====== Data under study ======

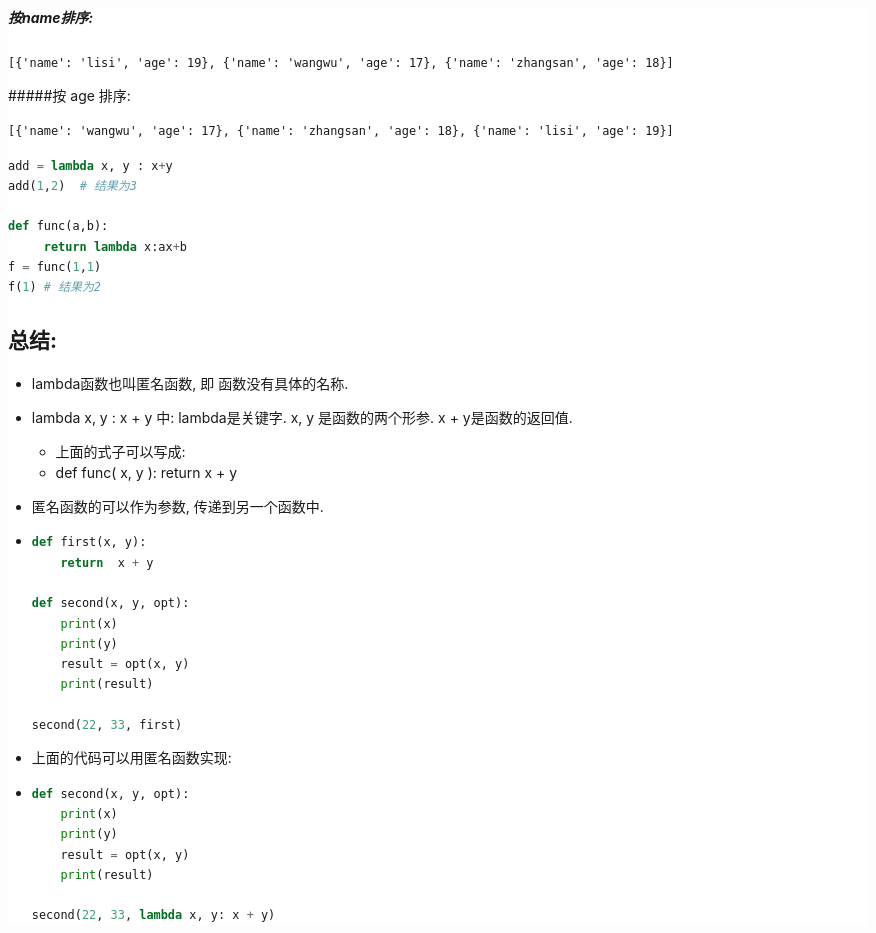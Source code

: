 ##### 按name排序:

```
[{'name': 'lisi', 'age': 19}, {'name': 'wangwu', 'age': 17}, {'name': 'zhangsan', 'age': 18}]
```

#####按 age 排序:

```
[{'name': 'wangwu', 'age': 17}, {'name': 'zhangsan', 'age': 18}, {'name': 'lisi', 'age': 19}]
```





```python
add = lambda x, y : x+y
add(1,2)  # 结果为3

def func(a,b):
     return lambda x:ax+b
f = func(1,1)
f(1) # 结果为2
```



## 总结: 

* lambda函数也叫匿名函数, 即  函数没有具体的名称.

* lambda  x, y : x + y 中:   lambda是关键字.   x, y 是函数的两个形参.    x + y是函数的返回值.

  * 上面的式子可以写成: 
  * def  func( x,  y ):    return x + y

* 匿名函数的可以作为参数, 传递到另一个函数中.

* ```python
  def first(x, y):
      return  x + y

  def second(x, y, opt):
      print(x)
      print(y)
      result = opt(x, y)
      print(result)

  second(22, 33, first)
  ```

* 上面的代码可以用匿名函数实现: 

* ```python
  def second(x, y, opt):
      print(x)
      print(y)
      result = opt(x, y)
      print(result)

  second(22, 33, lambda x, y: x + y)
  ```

======

:: What you will do ::
In repeating the entries, exclude the pictures and alter nothing else.

:: Result of the task ::
Source code

: ##### 按name排序:

```
[{'name': 'lisi', 'age': 19}, {'name': 'wangwu', 'age': 17}, {'name': 'zhangsan', 'age': 18}]
```

#####按 age 排序:

```
[{'name': 'wangwu', 'age': 17}, {'name': 'zhangsan', 'age': 18}, {'name': 'lisi', 'age': 19}]
```





```python
add = lambda x, y : x+y
add(1,2)  # 结果为3

def func(a,b):
     return lambda x:ax+b
f = func(1,1)
f(1) # 结果为2
```



## 总结: 

* lambda函数也叫匿名函数, 即  函数没有具体的名称.

* lambda  x, y : x + y 中:   lambda是关键字.   x, y 是函数的两个形参.    x + y是函数的返回值.

  * 上面的式子可以写成: 
  * def  func( x,  y ):    return x + y

* 匿名函数的可以作为参数, 传递到另一个函数中.

* ```python
  def first(x, y):
      return  x + y

  def second(x, y, opt):
      print(x)
      print(y)
      result = opt(x, y)
      print(result)

  second(22, 33, first)
  ```

* 上面的代码可以用匿名函数实现: 

* ```python
  def second(x, y, opt):
      print(x)
      print(y)
      result = opt(x, y)
      print(result)

  second(22, 33, lambda x, y: x + y)
  ```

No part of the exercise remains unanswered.